5 smart cities players a step ahead of Google’s Sidewalk Labs
Just when it seemed that the hype around smart cities had reached a plateau, a new tech behemoth — and one with more street cred than most when it comes to genuine disruption — has decided to join the party.
The news officially came on Thursday, when Google Co-Founder and CEO Larry Page wrote on the Silicon Valley tech company’s own social media network that Google has made a long-term smart cities bet with a “relatively modest investment” in a new company called Sidewalk Labs.
Details so far are scant when it comes to specific technologies the company headed by former New York City Deputy Mayor Daniel Doctoroff might look to pursue.

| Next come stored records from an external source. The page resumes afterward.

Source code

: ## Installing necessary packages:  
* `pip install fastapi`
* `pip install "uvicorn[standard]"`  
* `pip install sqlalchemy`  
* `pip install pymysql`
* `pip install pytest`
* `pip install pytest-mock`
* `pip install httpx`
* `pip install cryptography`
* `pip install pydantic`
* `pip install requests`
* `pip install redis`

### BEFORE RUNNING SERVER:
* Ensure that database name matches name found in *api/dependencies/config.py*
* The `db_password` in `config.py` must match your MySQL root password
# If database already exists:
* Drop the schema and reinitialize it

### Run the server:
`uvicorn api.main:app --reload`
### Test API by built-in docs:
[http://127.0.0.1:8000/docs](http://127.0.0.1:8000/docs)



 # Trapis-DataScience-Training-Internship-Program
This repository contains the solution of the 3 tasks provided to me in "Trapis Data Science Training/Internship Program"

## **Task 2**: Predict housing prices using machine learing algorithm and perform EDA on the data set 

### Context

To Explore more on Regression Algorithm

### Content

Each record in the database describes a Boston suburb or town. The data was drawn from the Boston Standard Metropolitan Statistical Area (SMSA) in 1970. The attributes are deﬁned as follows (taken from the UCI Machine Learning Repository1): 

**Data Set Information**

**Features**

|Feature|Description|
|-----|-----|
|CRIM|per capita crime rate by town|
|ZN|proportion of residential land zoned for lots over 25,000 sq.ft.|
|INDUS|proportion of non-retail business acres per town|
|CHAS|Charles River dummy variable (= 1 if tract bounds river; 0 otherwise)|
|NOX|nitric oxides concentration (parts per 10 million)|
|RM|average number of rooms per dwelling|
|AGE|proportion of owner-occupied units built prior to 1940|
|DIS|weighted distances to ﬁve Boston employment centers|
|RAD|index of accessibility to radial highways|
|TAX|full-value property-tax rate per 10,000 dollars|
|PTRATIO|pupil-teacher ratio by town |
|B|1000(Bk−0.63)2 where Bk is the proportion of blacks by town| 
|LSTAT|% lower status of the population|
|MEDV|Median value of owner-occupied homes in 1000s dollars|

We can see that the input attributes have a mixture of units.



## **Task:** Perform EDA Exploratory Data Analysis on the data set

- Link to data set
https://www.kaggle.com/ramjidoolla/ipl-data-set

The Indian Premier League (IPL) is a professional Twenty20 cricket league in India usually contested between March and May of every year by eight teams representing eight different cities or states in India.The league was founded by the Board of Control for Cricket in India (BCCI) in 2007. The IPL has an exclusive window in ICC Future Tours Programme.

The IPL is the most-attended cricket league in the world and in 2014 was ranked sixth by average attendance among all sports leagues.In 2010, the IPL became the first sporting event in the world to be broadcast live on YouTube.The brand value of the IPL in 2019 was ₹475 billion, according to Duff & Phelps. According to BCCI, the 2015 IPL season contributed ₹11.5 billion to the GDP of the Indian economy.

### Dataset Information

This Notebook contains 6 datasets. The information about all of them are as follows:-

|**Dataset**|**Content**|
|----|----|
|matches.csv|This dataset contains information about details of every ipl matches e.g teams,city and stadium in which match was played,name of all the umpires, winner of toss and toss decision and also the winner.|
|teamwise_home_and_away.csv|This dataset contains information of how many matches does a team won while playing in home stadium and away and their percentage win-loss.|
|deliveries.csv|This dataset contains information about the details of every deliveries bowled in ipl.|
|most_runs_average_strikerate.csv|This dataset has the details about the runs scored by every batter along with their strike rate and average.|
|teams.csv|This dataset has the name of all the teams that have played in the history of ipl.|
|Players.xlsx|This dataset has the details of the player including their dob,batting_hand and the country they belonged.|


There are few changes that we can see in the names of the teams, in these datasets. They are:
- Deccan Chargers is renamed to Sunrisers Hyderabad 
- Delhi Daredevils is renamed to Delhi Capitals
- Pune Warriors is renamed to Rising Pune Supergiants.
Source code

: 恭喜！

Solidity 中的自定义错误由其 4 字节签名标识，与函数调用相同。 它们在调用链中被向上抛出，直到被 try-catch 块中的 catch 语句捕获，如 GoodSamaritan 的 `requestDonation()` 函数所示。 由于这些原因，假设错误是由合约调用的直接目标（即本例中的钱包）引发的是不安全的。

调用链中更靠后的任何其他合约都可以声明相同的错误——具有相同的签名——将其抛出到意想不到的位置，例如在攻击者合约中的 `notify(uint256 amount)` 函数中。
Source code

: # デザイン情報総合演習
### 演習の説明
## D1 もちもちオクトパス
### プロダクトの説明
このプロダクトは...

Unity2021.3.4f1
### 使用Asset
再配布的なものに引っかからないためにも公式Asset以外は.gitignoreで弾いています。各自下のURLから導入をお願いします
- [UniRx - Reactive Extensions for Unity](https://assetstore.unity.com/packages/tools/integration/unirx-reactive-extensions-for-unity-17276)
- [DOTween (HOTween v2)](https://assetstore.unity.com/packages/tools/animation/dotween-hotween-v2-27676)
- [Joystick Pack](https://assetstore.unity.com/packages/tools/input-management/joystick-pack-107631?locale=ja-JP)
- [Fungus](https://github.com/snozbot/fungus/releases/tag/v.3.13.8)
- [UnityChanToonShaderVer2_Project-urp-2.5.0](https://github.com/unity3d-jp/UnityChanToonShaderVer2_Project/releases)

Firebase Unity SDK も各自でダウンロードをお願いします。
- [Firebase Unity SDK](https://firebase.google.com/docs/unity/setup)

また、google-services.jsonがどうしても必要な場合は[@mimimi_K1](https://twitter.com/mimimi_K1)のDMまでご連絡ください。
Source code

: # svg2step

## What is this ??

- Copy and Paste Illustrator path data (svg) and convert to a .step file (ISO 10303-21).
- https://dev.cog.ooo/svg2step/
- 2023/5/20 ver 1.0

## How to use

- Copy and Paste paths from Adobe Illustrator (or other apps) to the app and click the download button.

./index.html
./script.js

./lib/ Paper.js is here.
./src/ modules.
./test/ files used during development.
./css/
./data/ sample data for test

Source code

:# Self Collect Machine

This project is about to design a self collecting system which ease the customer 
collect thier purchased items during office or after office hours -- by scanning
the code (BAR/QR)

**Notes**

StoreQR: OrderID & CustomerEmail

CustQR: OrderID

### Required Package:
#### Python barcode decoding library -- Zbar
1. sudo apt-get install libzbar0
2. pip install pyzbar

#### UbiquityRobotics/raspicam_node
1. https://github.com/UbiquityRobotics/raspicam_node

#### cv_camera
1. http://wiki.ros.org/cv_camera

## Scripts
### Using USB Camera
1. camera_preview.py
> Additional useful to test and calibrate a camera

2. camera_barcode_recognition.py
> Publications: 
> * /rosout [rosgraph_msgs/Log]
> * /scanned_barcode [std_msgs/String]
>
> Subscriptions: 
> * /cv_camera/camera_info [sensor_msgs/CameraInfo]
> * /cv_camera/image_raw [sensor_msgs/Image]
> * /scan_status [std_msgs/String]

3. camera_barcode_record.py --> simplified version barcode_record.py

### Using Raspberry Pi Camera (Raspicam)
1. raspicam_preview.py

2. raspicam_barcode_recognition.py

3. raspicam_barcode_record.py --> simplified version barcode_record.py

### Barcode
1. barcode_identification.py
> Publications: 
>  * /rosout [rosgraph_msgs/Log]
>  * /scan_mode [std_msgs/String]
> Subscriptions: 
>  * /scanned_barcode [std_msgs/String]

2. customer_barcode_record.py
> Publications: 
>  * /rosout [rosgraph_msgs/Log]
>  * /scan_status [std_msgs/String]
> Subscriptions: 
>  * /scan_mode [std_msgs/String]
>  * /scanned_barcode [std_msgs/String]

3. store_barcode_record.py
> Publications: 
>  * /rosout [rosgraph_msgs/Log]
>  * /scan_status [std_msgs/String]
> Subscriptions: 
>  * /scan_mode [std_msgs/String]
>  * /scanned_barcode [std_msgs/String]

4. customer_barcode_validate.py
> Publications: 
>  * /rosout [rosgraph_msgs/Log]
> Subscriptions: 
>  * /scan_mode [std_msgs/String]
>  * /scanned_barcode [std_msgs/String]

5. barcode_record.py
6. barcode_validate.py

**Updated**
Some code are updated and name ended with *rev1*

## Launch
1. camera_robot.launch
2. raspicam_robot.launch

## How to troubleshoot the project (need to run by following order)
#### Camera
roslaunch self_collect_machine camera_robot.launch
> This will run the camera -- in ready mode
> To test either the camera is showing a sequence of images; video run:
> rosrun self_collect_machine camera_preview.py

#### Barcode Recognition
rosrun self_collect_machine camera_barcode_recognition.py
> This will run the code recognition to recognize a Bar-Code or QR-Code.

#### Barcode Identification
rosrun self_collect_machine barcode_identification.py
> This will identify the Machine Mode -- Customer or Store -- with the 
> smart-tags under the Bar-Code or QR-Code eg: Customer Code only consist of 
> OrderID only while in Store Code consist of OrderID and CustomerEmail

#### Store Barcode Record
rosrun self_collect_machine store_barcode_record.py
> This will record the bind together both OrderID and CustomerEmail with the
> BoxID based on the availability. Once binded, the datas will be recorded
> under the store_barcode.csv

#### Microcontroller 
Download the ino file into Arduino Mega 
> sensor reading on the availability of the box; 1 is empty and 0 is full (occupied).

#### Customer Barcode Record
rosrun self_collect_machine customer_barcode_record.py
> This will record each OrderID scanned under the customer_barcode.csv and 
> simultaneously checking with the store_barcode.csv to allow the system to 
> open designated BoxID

A press release on the startup’s website calls out a handful of broad challenges for city residents, government officials and business tenants alike: “Making transportation more efficient and lowering the cost of living, reducing energy usage and helping government operate more efficiently… Sidewalk Labs will develop new products, platforms and partnerships to make progress in these areas.”
It’s also no secret that the smart cities segment as a whole is heavy on big ideas — seamless multi-modal transportation, sophisticated renewable energy grids, data-driven city service delivery for residents in all tax brackets — and light on concrete success stories showing how centralized technology systems can actually make daily life better in urban centers.